Mexiko-Stadt

Mexiko-Stadt

Die Hauptstadt von Mexiko ist Mexiko-Stadt bzw. Mexiko-City und war Namensgeber für das Land. In ihr leben 20 Prozent der Gesamtbevölkerung und ist der Mittelpunkt für Kultur, Politik, Wirtschaft und soziale Kontakte in Mexiko. Der historische Stadtkern und die berühmten Wassergärten sind in der UNESCO Liste des Weltkulturerbes zu finden. Sie ist ähnlich wie Hamburg oder Berlin, nicht zugehörig zu seinem Bundesland, sondern ist ein selbstständiger Bezirk, unterteilt in 16 Stadtbezirken.

Geographische Lage

Die Hauptstadt ist in dem südlichen Teil des Tals von Mexiko zu finden und liegt auf eine Höhe von über 2000 Metern über Normalnull. Eine Besonderheit ist das die Stadt von drei berühmten Gesteinsformationen umgeben, den Vulkanen Popocatepetl und Iztaccihuatl und der Sierra Nevada.  Aufgrund dieser natürlichen Begebenheit besteht immer die Gefahr der Bildung einer Smogglocke über der Stadt. Die Gefahr eines Vulkanausbruchs ist nicht zu unterschätzen, da gerade der Popocatepetl in letzter Zeit von sich Reden gemacht hatte. Die Region ist auch gefährdet durch Erdbeben, bedingt durch die Plattentektonik. Das letzte große Beben 1985 zerstörte viele Wohnungen in der Innenstadt von der Hauptstadt.

Probleme von Mexiko-Stadt

Einer der größten Umweltprobleme ist dem schnellen Wachstum der Stadt geschuldet. Durch die Zunahme der industriellen Ballungsräume, den erhöhten Verkehrsaufkommen (über 4  Millionen Privatfahrzeuge) und Verstädterung hat die Luftverschmutzung stark zugenommen. Gerade in den Sommermonaten steigen die Atembeschwerden, aufgrund der fehlenden Luftzirkulation, die durch die warmen Luftmassen, die über dem Tal liegen, verhindert wird. Hinzu kommen Müllentsorgungs-, Trinkwasserprobleme, so wie eine ausreichende Anbindung im öffentlichen Personalverkehr. Damit die Stadt wachsen konnte, wurde der See der sich im Tal befand trockengelegt, daraus resultiert heute das viele Häuser und Kirchen versunken sind, teilweise bis zu über 8m. Durch die Trockenlegung wurden die Trinkwasserprobleme stark verstärkt.
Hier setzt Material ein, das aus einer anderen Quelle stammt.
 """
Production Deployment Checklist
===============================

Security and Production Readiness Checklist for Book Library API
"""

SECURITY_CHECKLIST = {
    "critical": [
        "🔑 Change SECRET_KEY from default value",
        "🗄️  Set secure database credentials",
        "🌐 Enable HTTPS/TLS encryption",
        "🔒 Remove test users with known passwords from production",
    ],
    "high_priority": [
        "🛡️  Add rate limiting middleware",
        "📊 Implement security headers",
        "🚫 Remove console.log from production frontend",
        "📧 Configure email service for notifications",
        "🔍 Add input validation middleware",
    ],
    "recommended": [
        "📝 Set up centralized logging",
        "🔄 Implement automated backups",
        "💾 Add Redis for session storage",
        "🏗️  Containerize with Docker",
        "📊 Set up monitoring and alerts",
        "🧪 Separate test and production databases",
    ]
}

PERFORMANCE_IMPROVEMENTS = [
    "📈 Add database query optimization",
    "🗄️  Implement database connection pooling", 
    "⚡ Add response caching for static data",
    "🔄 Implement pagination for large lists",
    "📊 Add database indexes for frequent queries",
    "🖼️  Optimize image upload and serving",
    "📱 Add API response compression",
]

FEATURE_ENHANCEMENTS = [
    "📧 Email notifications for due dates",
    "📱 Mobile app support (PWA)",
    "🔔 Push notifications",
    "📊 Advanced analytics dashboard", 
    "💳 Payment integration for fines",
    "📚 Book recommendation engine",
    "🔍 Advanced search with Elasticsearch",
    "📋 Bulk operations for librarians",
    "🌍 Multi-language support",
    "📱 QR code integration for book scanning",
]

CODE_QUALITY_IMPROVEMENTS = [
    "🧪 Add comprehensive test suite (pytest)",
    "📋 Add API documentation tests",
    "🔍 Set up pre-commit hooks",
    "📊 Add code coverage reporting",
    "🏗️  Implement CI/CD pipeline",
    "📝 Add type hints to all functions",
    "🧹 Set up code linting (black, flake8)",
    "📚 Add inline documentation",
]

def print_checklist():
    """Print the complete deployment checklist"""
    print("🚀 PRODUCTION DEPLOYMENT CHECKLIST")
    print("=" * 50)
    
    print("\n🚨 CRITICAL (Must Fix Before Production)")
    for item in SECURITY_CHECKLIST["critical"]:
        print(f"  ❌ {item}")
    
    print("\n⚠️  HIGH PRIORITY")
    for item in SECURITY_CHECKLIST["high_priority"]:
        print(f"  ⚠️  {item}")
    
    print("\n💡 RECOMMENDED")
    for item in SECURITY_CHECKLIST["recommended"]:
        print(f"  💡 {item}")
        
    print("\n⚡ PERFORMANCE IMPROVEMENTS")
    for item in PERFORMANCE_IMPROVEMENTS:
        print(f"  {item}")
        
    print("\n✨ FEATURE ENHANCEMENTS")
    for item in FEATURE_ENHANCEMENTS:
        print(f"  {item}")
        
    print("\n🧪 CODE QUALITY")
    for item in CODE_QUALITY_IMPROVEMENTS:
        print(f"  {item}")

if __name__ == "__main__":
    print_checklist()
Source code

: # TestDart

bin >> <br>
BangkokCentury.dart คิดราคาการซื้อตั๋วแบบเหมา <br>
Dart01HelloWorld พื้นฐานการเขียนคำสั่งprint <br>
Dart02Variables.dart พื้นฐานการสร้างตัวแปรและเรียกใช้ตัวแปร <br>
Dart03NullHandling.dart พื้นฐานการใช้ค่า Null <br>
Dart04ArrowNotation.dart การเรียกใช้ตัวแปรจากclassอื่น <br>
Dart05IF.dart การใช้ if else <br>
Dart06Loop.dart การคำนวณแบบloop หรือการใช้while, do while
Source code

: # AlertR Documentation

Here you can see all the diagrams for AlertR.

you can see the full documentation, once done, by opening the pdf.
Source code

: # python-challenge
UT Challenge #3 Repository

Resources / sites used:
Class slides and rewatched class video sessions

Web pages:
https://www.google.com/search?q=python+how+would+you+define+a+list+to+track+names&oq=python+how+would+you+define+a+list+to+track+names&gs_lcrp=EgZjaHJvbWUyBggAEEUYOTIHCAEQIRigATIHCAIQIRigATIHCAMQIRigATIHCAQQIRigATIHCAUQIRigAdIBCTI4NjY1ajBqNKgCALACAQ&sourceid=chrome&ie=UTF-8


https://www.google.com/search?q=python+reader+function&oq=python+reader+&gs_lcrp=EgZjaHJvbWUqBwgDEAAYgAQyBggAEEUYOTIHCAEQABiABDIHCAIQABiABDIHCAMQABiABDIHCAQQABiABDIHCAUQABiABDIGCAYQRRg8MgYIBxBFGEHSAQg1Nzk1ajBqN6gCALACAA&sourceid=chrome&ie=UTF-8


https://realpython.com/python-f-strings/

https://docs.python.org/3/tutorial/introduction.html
Die Regierung versucht mittlerweile der Verschmutzung entgegenzuwirken. Maßnahmen waren unter anderem, das Fahrverbot an bestimmten Tagen von Privatwagen, den Pflichteinbau von Katalysatoren in der Industrie und Privathaushalten. Zusätzlich wird auch der Einsatz von umweltfreundlichen Kraftstoffen gefördert.

Ein weiteres großes Problem ist die stark angestiegene Kriminalitätsrate in den letzten Jahren. In der Hauptstadt sind gerade Touristen ein beliebtes Ziel von organisierten Banden. Das Auswärtige Amt rät hier nicht offensichtlich Wertgegenstände in den öffentlichen Transportmitteln zu tragen und für Wertsachen lieber den Hotelsafe zu verwenden. Wichtige Ausweisdokumente sollen in elektronischer Form gesichert sein und Taxis nur an den offiziell ausgeschriebenen Ständen, sogenannten Sitios, benutzt werden. Täglich werden mehrere hunderte Straftaten gemeldet. Hervorzuheben sind hier zusätzlich  die nördlichen, nahe der amerikanischen Grenze, und auch die mittleren Bundesstaaten. In den letzten Jahren sind Rivalitäten zwischen Drogenbanden ein zunehmendes Problem geworden bei denen auch Unbeteiligte getötet worden sind.